# What is needed
Only text lines belong in the answer: the lines from the first one in the records through the line with "So the final", copied exactly.

Data records section start

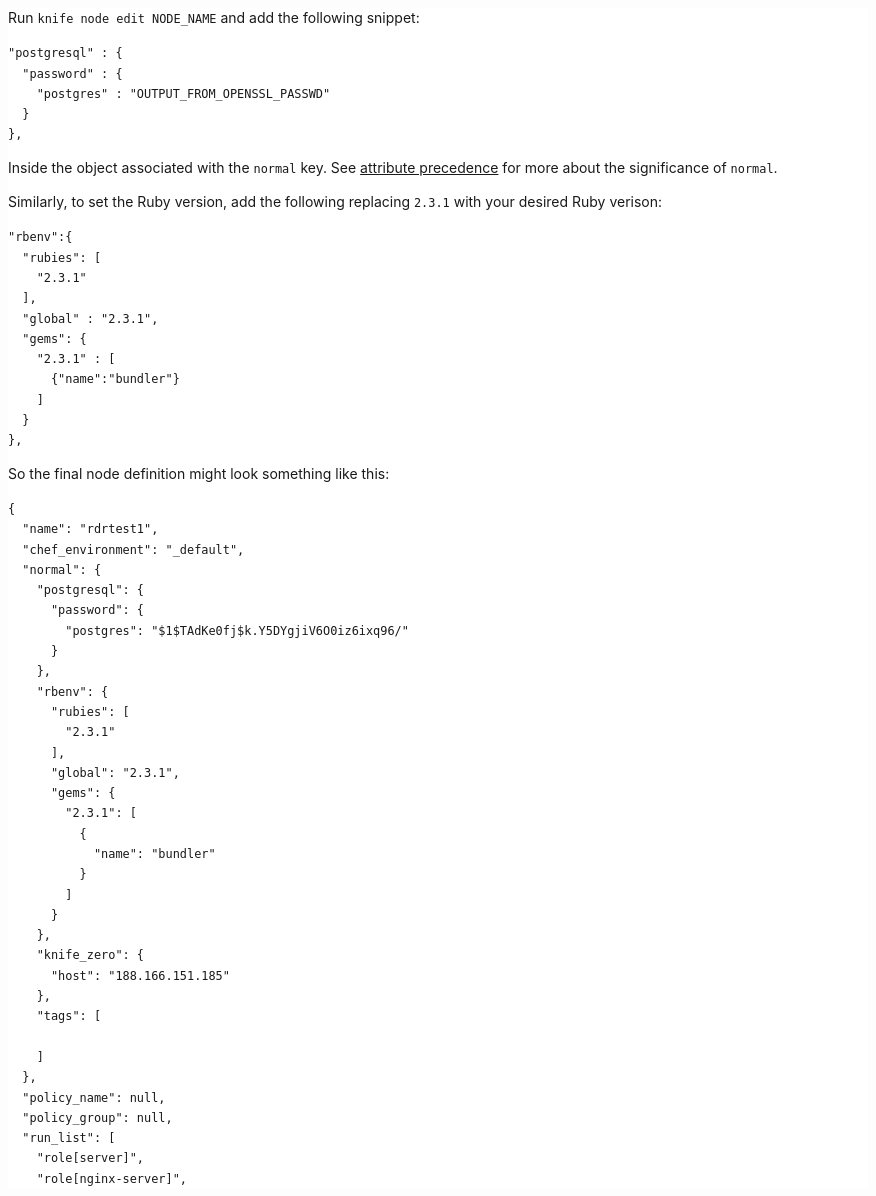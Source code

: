 Run `knife node edit NODE_NAME` and add the following snippet:

```
"postgresql" : {
  "password" : {
    "postgres" : "OUTPUT_FROM_OPENSSL_PASSWD"
  }
},
```

Inside the object associated with the `normal` key. See [attribute precedence](https://docs.chef.io/attributes.html) for more about the significance of `normal`.

Similarly, to set the Ruby version, add the following replacing `2.3.1` with your desired Ruby verison:

```
"rbenv":{
  "rubies": [
    "2.3.1"
  ],
  "global" : "2.3.1",
  "gems": {
    "2.3.1" : [
      {"name":"bundler"}
    ]
  }
},
```

So the final node definition might look something like this:

```
{
  "name": "rdrtest1",
  "chef_environment": "_default",
  "normal": {
    "postgresql": {
      "password": {
        "postgres": "$1$TAdKe0fj$k.Y5DYgjiV6O0iz6ixq96/"
      }
    },
    "rbenv": {
      "rubies": [
        "2.3.1"
      ],
      "global": "2.3.1",
      "gems": {
        "2.3.1": [
          {
            "name": "bundler"
          }
        ]
      }
    },
    "knife_zero": {
      "host": "188.166.151.185"
    },
    "tags": [

    ]
  },
  "policy_name": null,
  "policy_group": null,
  "run_list": [
    "role[server]",
    "role[nginx-server]",
```
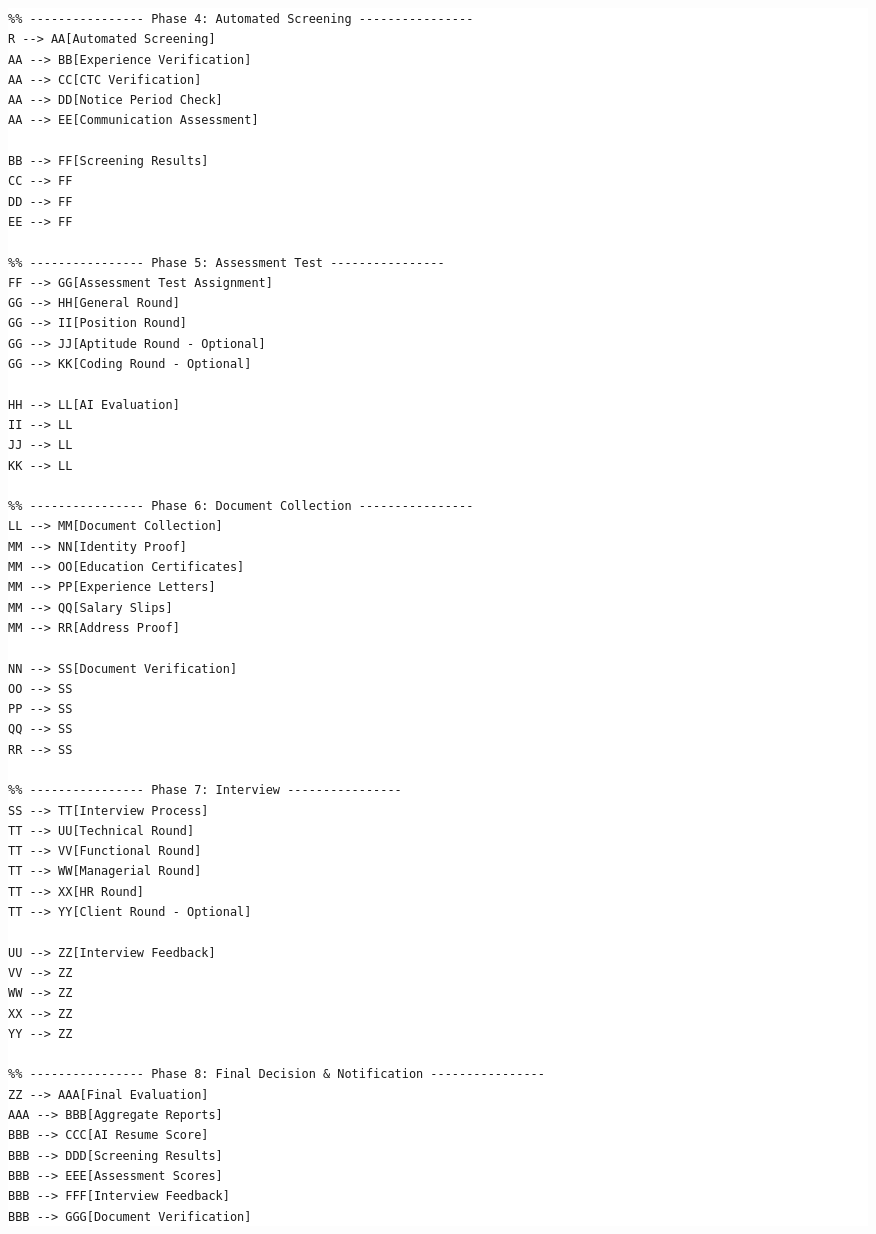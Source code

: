     %% ---------------- Phase 4: Automated Screening ----------------
    R --> AA[Automated Screening]
    AA --> BB[Experience Verification]
    AA --> CC[CTC Verification]
    AA --> DD[Notice Period Check]
    AA --> EE[Communication Assessment]
    
    BB --> FF[Screening Results]
    CC --> FF
    DD --> FF
    EE --> FF
    
    %% ---------------- Phase 5: Assessment Test ----------------
    FF --> GG[Assessment Test Assignment]
    GG --> HH[General Round]
    GG --> II[Position Round]
    GG --> JJ[Aptitude Round - Optional]
    GG --> KK[Coding Round - Optional]
    
    HH --> LL[AI Evaluation]
    II --> LL
    JJ --> LL
    KK --> LL
    
    %% ---------------- Phase 6: Document Collection ----------------
    LL --> MM[Document Collection]
    MM --> NN[Identity Proof]
    MM --> OO[Education Certificates]
    MM --> PP[Experience Letters]
    MM --> QQ[Salary Slips]
    MM --> RR[Address Proof]
    
    NN --> SS[Document Verification]
    OO --> SS
    PP --> SS
    QQ --> SS
    RR --> SS
    
    %% ---------------- Phase 7: Interview ----------------
    SS --> TT[Interview Process]
    TT --> UU[Technical Round]
    TT --> VV[Functional Round]
    TT --> WW[Managerial Round]
    TT --> XX[HR Round]
    TT --> YY[Client Round - Optional]
    
    UU --> ZZ[Interview Feedback]
    VV --> ZZ
    WW --> ZZ
    XX --> ZZ
    YY --> ZZ
    
    %% ---------------- Phase 8: Final Decision & Notification ----------------
    ZZ --> AAA[Final Evaluation]
    AAA --> BBB[Aggregate Reports]
    BBB --> CCC[AI Resume Score]
    BBB --> DDD[Screening Results]
    BBB --> EEE[Assessment Scores]
    BBB --> FFF[Interview Feedback]
    BBB --> GGG[Document Verification]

Data records section end

# Exercise solution
Source code

: Run `knife node edit NODE_NAME` and add the following snippet:

```
"postgresql" : {
  "password" : {
    "postgres" : "OUTPUT_FROM_OPENSSL_PASSWD"
  }
},
```

Inside the object associated with the `normal` key. See [attribute precedence](https://docs.chef.io/attributes.html) for more about the significance of `normal`.

Similarly, to set the Ruby version, add the following replacing `2.3.1` with your desired Ruby verison:

```
"rbenv":{
  "rubies": [
    "2.3.1"
  ],
  "global" : "2.3.1",
  "gems": {
    "2.3.1" : [
      {"name":"bundler"}
    ]
  }
},
```

So the final node definition might look something like this:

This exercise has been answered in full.